The other deaths were in older buildings that had not been retrofitted yet, or most tragically, in a building next door to a building which had not been retrofitted, which fell to the side: and somebody who ran into a spooked horse on the highway.

In our case, the doorways were the closest objects to get under for the nice fellow and Emma. I could have gone under the desk I was at, except for my training! and my old stiff joints.
Thursday, November 1st, 2007 02:03 am (UTC)
Ha! I just read your similar reply on ML and realized who you were!
Thursday, November 1st, 2007 07:28 am (UTC)
Yes. Sometime soon I'm going to switch over to my LJ and not the email address being the K from Sunnydale link.
Wednesday, October 31st, 2007 11:55 am (UTC)
The NZ earthquake website has an RSS feed which I've added to my feedreader at work. (I work in an engineering library, and earthquakes are important to civil engineering, so it's vaguely work-related...)
Wednesday, October 31st, 2007 03:53 pm (UTC)
now rss feeds for earthquakes is a little more dedicated than I am!

Our link to the USGS site is from the cruzio homepage, which has a nifty menu right up top to take you to their collection of "weather" links, which includes the USGS site. Well, we do have a phrase in Northern California going back a hundred years: "eathquake weather," which refers to unseasonal sultriness in springtime (and by extension, sometimes, any unseasonal weather), such as occured on April 18, 1906, in San Francisco, before the Fire and Earthquake.
Wednesday, October 31st, 2007 07:55 pm (UTC)
We were out to dinner down on Post. The first shake had a "who bumped my chair" feel to it, but there was no one near, so I knew what it was. We felt three good heaves. The shaking lasted 15-20sec. I don't think most of the people in the restaurant even noticed, they being a bit more rowdy than the two you know.

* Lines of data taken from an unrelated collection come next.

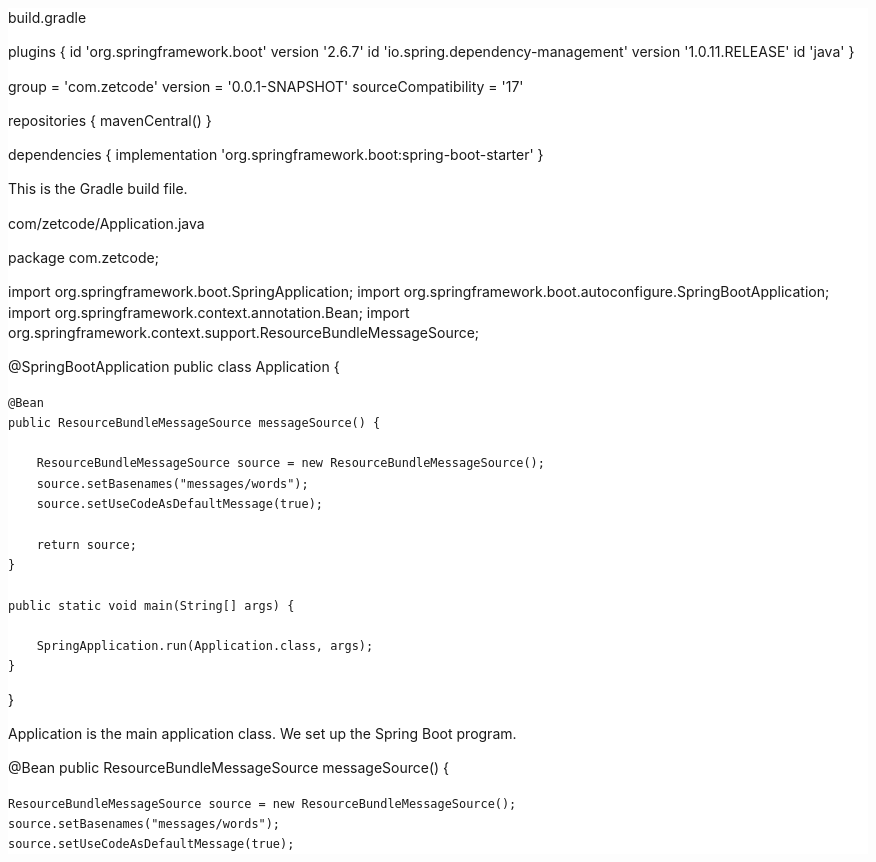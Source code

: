 build.gradle
  

plugins {
    id 'org.springframework.boot' version '2.6.7'
    id 'io.spring.dependency-management' version '1.0.11.RELEASE'
    id 'java'
}

group = 'com.zetcode'
version = '0.0.1-SNAPSHOT'
sourceCompatibility = '17'

repositories {
    mavenCentral()
}

dependencies {
    implementation 'org.springframework.boot:spring-boot-starter'
}

This is the Gradle build file.

com/zetcode/Application.java
  

package com.zetcode;

import org.springframework.boot.SpringApplication;
import org.springframework.boot.autoconfigure.SpringBootApplication;
import org.springframework.context.annotation.Bean;
import org.springframework.context.support.ResourceBundleMessageSource;

@SpringBootApplication
public class Application {

    @Bean
    public ResourceBundleMessageSource messageSource() {

        ResourceBundleMessageSource source = new ResourceBundleMessageSource();
        source.setBasenames("messages/words");
        source.setUseCodeAsDefaultMessage(true);

        return source;
    }

    public static void main(String[] args) {

        SpringApplication.run(Application.class, args);
    }
}

Application is the main application class. We set up the Spring Boot program.

@Bean
public ResourceBundleMessageSource messageSource() {

    ResourceBundleMessageSource source = new ResourceBundleMessageSource();
    source.setBasenames("messages/words");
    source.setUseCodeAsDefaultMessage(true);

The Chron says it was the strongest since the Loma Prieta. I need to get over to my mom's place in east San Jose and make sure nothing fell down and made a mess.
Wednesday, October 31st, 2007 10:15 pm (UTC)
The last thing the local NBC news said at 11:30 or so was the quake, but they didn't have any details.

I've been in two quakes. The first was when we lived in Edmonds, near Seattle, and I was trying school again because we'd just been transferred there and my classroom was a (hmmm, box up on concrete blocks with steps up to it). Our teacher had us get out of the box which was a good idea because it fell off the concrete blocks.

The other one was a tiny one here in Manassas. I live two blocks from our train yard and I thought it was just a rough train mating until the news later.
Wednesday, October 31st, 2007 11:52 pm (UTC)
The Merc is saying that over 100,000 books fell from the shelves on the top floors of the 8 story SJSU/ San Jose library*. Descriptions say the building swayed- as it was designed to do- like a palm tree in a tropical breeze.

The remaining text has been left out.